Give the data again in its entirety, exactly as provided.

Data to use:
= = =
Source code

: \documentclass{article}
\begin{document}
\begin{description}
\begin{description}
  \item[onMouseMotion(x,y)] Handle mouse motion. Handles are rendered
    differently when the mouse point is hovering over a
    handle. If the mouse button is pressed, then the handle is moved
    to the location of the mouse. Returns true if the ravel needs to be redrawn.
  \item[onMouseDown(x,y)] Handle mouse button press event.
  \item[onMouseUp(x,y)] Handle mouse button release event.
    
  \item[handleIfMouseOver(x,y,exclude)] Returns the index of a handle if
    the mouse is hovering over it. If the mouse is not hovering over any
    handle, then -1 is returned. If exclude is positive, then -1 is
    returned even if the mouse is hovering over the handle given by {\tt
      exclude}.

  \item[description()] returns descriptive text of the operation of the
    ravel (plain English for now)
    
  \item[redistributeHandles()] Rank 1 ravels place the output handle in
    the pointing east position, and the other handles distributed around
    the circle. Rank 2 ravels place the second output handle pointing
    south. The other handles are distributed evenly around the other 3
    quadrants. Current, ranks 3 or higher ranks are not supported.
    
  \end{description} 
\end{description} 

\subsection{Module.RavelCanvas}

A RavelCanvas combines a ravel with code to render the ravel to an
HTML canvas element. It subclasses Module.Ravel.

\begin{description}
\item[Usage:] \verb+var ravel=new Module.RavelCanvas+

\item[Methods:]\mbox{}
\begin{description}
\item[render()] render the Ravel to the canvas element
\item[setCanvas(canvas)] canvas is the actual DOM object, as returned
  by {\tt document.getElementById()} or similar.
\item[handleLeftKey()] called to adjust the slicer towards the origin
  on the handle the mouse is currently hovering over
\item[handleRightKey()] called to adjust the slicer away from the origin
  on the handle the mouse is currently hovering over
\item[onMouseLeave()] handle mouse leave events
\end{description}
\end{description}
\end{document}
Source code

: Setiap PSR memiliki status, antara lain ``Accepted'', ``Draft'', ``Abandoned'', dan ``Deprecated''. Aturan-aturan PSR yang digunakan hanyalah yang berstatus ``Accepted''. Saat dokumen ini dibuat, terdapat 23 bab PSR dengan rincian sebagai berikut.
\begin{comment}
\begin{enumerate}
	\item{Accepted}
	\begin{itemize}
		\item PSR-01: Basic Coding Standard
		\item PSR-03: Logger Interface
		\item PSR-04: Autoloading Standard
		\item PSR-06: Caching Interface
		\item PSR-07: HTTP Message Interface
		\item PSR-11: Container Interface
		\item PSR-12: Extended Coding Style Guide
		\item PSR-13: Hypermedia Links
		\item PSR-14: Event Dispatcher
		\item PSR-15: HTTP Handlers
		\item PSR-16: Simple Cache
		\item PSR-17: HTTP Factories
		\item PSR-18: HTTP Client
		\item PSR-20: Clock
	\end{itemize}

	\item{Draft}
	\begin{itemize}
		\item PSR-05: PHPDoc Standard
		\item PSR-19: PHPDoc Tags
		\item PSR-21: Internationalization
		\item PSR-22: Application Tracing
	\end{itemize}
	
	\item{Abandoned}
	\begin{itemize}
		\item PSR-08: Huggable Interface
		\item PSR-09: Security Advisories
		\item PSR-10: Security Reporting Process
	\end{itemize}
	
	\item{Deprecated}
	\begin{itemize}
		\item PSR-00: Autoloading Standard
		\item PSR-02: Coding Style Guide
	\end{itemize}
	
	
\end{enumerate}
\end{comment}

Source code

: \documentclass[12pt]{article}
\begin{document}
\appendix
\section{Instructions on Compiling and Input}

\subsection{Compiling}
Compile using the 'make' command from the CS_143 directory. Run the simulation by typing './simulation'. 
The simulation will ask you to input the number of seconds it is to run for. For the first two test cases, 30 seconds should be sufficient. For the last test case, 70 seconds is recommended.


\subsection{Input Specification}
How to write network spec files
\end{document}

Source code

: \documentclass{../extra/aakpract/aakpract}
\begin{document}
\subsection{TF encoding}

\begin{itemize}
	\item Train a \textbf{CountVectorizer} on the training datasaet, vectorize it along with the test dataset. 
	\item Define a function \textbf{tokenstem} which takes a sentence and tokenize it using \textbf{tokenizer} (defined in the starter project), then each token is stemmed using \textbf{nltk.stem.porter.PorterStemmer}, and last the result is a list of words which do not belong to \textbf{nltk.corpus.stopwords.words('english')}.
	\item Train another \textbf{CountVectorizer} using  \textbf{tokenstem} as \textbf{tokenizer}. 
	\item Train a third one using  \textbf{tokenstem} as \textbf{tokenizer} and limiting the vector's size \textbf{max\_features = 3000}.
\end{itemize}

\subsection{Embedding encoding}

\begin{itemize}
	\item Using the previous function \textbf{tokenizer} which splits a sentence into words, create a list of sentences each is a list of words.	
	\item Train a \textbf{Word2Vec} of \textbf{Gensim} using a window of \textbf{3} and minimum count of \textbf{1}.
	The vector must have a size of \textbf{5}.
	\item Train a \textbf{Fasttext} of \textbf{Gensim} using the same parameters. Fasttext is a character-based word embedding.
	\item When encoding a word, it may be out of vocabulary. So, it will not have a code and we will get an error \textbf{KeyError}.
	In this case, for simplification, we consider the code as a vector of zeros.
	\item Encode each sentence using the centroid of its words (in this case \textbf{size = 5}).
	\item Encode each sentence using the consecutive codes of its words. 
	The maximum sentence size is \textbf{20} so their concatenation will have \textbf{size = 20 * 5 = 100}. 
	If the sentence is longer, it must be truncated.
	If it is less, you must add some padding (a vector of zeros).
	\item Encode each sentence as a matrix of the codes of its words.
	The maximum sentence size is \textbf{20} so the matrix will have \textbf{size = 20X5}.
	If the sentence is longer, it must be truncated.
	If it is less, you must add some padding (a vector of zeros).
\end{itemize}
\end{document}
= = =
The completed task:
Source code

: \documentclass{article}
\begin{document}
\begin{description}
\begin{description}
  \item[onMouseMotion(x,y)] Handle mouse motion. Handles are rendered
    differently when the mouse point is hovering over a
    handle. If the mouse button is pressed, then the handle is moved
    to the location of the mouse. Returns true if the ravel needs to be redrawn.
  \item[onMouseDown(x,y)] Handle mouse button press event.
  \item[onMouseUp(x,y)] Handle mouse button release event.
    
  \item[handleIfMouseOver(x,y,exclude)] Returns the index of a handle if
    the mouse is hovering over it. If the mouse is not hovering over any
    handle, then -1 is returned. If exclude is positive, then -1 is
    returned even if the mouse is hovering over the handle given by {\tt
      exclude}.

  \item[description()] returns descriptive text of the operation of the
    ravel (plain English for now)
    
  \item[redistributeHandles()] Rank 1 ravels place the output handle in
    the pointing east position, and the other handles distributed around
    the circle. Rank 2 ravels place the second output handle pointing
    south. The other handles are distributed evenly around the other 3
    quadrants. Current, ranks 3 or higher ranks are not supported.
    
  \end{description} 
\end{description} 

\subsection{Module.RavelCanvas}

A RavelCanvas combines a ravel with code to render the ravel to an
HTML canvas element. It subclasses Module.Ravel.

\begin{description}
\item[Usage:] \verb+var ravel=new Module.RavelCanvas+

\item[Methods:]\mbox{}
\begin{description}
\item[render()] render the Ravel to the canvas element
\item[setCanvas(canvas)] canvas is the actual DOM object, as returned
  by {\tt document.getElementById()} or similar.
\item[handleLeftKey()] called to adjust the slicer towards the origin
  on the handle the mouse is currently hovering over
\item[handleRightKey()] called to adjust the slicer away from the origin
  on the handle the mouse is currently hovering over
\item[onMouseLeave()] handle mouse leave events
\end{description}
\end{description}
\end{document}
Source code

: Setiap PSR memiliki status, antara lain ``Accepted'', ``Draft'', ``Abandoned'', dan ``Deprecated''. Aturan-aturan PSR yang digunakan hanyalah yang berstatus ``Accepted''. Saat dokumen ini dibuat, terdapat 23 bab PSR dengan rincian sebagai berikut.
\begin{comment}
\begin{enumerate}
	\item{Accepted}
	\begin{itemize}
		\item PSR-01: Basic Coding Standard
		\item PSR-03: Logger Interface
		\item PSR-04: Autoloading Standard
		\item PSR-06: Caching Interface
		\item PSR-07: HTTP Message Interface
		\item PSR-11: Container Interface
		\item PSR-12: Extended Coding Style Guide
		\item PSR-13: Hypermedia Links
		\item PSR-14: Event Dispatcher
		\item PSR-15: HTTP Handlers
		\item PSR-16: Simple Cache
		\item PSR-17: HTTP Factories
		\item PSR-18: HTTP Client
		\item PSR-20: Clock
	\end{itemize}

	\item{Draft}
	\begin{itemize}
		\item PSR-05: PHPDoc Standard
		\item PSR-19: PHPDoc Tags
		\item PSR-21: Internationalization
		\item PSR-22: Application Tracing
	\end{itemize}
	
	\item{Abandoned}
	\begin{itemize}
		\item PSR-08: Huggable Interface
		\item PSR-09: Security Advisories
		\item PSR-10: Security Reporting Process
	\end{itemize}
	
	\item{Deprecated}
	\begin{itemize}
		\item PSR-00: Autoloading Standard
		\item PSR-02: Coding Style Guide
	\end{itemize}
	
	
\end{enumerate}
\end{comment}

Source code

: \documentclass[12pt]{article}
\begin{document}
\appendix
\section{Instructions on Compiling and Input}

\subsection{Compiling}
Compile using the 'make' command from the CS_143 directory. Run the simulation by typing './simulation'. 
The simulation will ask you to input the number of seconds it is to run for. For the first two test cases, 30 seconds should be sufficient. For the last test case, 70 seconds is recommended.


\subsection{Input Specification}
How to write network spec files
\end{document}

Source code

: \documentclass{../extra/aakpract/aakpract}
\begin{document}
\subsection{TF encoding}

\begin{itemize}
	\item Train a \textbf{CountVectorizer} on the training datasaet, vectorize it along with the test dataset. 
	\item Define a function \textbf{tokenstem} which takes a sentence and tokenize it using \textbf{tokenizer} (defined in the starter project), then each token is stemmed using \textbf{nltk.stem.porter.PorterStemmer}, and last the result is a list of words which do not belong to \textbf{nltk.corpus.stopwords.words('english')}.
	\item Train another \textbf{CountVectorizer} using  \textbf{tokenstem} as \textbf{tokenizer}. 
	\item Train a third one using  \textbf{tokenstem} as \textbf{tokenizer} and limiting the vector's size \textbf{max\_features = 3000}.
\end{itemize}

\subsection{Embedding encoding}

\begin{itemize}
	\item Using the previous function \textbf{tokenizer} which splits a sentence into words, create a list of sentences each is a list of words.	
	\item Train a \textbf{Word2Vec} of \textbf{Gensim} using a window of \textbf{3} and minimum count of \textbf{1}.
	The vector must have a size of \textbf{5}.
	\item Train a \textbf{Fasttext} of \textbf{Gensim} using the same parameters. Fasttext is a character-based word embedding.
	\item When encoding a word, it may be out of vocabulary. So, it will not have a code and we will get an error \textbf{KeyError}.
	In this case, for simplification, we consider the code as a vector of zeros.
	\item Encode each sentence using the centroid of its words (in this case \textbf{size = 5}).
	\item Encode each sentence using the consecutive codes of its words. 
	The maximum sentence size is \textbf{20} so their concatenation will have \textbf{size = 20 * 5 = 100}. 
	If the sentence is longer, it must be truncated.
	If it is less, you must add some padding (a vector of zeros).
	\item Encode each sentence as a matrix of the codes of its words.
	The maximum sentence size is \textbf{20} so the matrix will have \textbf{size = 20X5}.
	If the sentence is longer, it must be truncated.
	If it is less, you must add some padding (a vector of zeros).
\end{itemize}
\end{document}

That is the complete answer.